## WHAT TO PRODUCE
Determine how many lines of the listing contain the word "encounter". The reply is that number alone.

## MATERIAL FOR THIS EXERCISE
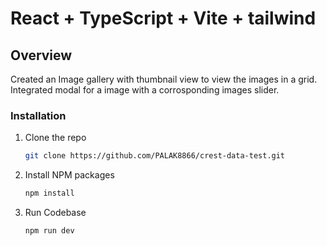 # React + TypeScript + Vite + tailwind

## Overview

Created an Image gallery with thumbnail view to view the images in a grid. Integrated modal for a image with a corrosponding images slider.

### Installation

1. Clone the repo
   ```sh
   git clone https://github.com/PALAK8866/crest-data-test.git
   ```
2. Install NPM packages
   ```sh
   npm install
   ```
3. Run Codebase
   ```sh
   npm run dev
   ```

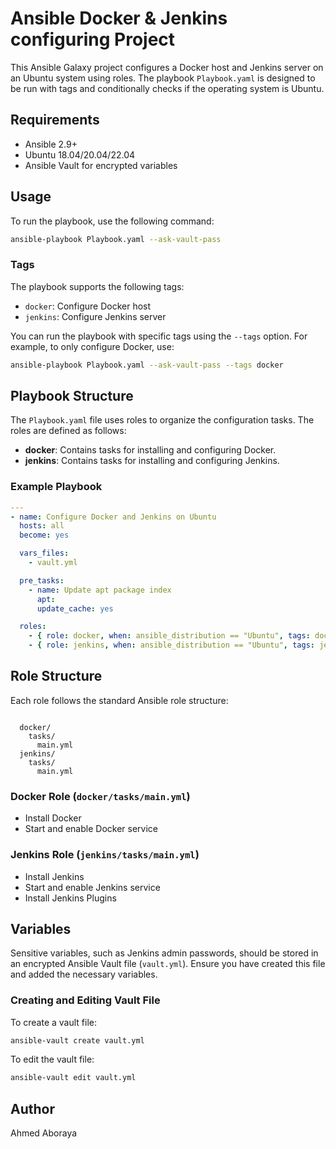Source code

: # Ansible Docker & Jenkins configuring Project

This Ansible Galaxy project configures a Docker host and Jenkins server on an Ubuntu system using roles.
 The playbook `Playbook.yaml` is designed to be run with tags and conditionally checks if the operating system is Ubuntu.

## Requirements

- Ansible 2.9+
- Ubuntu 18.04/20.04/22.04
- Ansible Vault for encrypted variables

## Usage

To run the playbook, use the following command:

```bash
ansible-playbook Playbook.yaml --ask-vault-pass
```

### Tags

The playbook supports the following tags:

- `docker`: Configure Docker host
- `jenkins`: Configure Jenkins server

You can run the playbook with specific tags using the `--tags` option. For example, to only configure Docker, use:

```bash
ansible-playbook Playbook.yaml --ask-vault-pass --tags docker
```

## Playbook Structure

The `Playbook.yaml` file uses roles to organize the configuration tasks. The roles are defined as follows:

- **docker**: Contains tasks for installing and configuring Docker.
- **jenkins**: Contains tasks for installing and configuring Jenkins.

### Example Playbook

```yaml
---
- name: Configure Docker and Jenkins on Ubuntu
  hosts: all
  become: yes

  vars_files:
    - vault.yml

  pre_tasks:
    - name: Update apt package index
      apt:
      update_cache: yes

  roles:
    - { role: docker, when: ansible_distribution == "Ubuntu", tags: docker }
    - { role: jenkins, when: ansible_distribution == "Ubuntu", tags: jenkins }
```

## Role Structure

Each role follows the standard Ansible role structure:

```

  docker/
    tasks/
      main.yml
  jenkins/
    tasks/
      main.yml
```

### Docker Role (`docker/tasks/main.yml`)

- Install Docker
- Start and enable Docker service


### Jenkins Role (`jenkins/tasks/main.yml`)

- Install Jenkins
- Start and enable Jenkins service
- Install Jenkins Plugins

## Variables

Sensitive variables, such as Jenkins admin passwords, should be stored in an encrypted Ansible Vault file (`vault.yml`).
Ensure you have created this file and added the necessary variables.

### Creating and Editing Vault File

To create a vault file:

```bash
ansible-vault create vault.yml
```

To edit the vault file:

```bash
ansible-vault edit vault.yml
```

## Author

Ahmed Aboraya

---

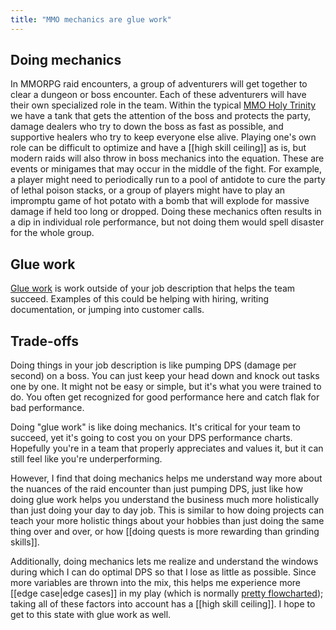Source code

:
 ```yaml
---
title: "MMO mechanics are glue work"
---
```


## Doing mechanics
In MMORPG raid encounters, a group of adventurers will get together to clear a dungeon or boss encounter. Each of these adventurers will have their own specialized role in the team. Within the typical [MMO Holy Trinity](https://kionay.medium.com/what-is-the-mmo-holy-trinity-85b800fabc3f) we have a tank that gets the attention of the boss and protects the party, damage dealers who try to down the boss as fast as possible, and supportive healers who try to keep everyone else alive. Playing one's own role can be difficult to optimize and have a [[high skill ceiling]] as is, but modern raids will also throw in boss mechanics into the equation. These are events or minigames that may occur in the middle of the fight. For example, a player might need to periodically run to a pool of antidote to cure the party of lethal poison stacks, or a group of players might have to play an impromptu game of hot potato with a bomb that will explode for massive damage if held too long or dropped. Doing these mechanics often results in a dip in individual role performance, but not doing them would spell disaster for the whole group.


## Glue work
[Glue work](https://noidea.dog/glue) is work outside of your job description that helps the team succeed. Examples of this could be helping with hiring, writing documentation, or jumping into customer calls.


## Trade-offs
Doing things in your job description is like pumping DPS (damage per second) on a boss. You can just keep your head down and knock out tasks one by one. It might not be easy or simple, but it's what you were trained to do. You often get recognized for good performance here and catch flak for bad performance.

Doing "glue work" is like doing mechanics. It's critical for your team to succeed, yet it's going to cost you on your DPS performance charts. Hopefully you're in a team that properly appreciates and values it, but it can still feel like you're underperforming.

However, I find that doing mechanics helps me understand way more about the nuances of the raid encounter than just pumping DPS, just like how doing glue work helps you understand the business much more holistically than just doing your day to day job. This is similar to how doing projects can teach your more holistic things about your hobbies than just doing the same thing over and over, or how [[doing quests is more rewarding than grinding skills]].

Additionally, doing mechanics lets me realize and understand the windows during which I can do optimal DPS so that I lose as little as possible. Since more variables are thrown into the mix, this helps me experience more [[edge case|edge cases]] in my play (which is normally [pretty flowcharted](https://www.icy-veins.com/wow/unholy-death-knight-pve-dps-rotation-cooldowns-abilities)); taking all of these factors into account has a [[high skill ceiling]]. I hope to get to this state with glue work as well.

## YOUR RESPONSE
2